▸ WORK TO COMPLETE: Repeat the data precisely as given.

---------- THE RECORDS ----------

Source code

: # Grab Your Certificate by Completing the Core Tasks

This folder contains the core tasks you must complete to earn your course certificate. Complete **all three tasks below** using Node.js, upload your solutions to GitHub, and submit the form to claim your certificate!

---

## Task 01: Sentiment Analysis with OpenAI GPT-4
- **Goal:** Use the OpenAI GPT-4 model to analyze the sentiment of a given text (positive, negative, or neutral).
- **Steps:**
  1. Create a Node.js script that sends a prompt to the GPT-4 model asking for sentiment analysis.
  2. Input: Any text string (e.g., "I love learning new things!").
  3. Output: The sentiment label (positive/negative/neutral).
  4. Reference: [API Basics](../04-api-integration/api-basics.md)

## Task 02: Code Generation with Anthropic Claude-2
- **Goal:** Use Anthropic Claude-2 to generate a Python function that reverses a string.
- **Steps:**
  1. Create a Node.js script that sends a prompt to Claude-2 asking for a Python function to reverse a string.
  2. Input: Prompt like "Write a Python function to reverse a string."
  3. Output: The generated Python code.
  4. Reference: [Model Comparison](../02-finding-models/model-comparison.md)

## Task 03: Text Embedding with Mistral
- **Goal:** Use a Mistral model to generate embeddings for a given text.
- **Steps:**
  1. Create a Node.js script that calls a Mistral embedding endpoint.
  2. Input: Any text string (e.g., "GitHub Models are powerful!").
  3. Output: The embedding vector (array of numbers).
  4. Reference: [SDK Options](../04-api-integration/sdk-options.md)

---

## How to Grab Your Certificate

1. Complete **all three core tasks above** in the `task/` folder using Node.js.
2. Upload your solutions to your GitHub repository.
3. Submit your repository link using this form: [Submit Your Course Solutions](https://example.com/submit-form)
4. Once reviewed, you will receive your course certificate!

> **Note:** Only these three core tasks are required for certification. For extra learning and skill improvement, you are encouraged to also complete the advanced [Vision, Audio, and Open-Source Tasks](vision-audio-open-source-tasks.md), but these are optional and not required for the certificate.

----------

▸ RESULT OF THE TASK:
Source code

: # Grab Your Certificate by Completing the Core Tasks

This folder contains the core tasks you must complete to earn your course certificate. Complete **all three tasks below** using Node.js, upload your solutions to GitHub, and submit the form to claim your certificate!

---

## Task 01: Sentiment Analysis with OpenAI GPT-4
- **Goal:** Use the OpenAI GPT-4 model to analyze the sentiment of a given text (positive, negative, or neutral).
- **Steps:**
  1. Create a Node.js script that sends a prompt to the GPT-4 model asking for sentiment analysis.
  2. Input: Any text string (e.g., "I love learning new things!").
  3. Output: The sentiment label (positive/negative/neutral).
  4. Reference: [API Basics](../04-api-integration/api-basics.md)

## Task 02: Code Generation with Anthropic Claude-2
- **Goal:** Use Anthropic Claude-2 to generate a Python function that reverses a string.
- **Steps:**
  1. Create a Node.js script that sends a prompt to Claude-2 asking for a Python function to reverse a string.
  2. Input: Prompt like "Write a Python function to reverse a string."
  3. Output: The generated Python code.
  4. Reference: [Model Comparison](../02-finding-models/model-comparison.md)

## Task 03: Text Embedding with Mistral
- **Goal:** Use a Mistral model to generate embeddings for a given text.
- **Steps:**
  1. Create a Node.js script that calls a Mistral embedding endpoint.
  2. Input: Any text string (e.g., "GitHub Models are powerful!").
  3. Output: The embedding vector (array of numbers).
  4. Reference: [SDK Options](../04-api-integration/sdk-options.md)

---

## How to Grab Your Certificate

1. Complete **all three core tasks above** in the `task/` folder using Node.js.
2. Upload your solutions to your GitHub repository.
3. Submit your repository link using this form: [Submit Your Course Solutions](https://example.com/submit-form)
4. Once reviewed, you will receive your course certificate!

> **Note:** Only these three core tasks are required for certification. For extra learning and skill improvement, you are encouraged to also complete the advanced [Vision, Audio, and Open-Source Tasks](vision-audio-open-source-tasks.md), but these are optional and not required for the certificate.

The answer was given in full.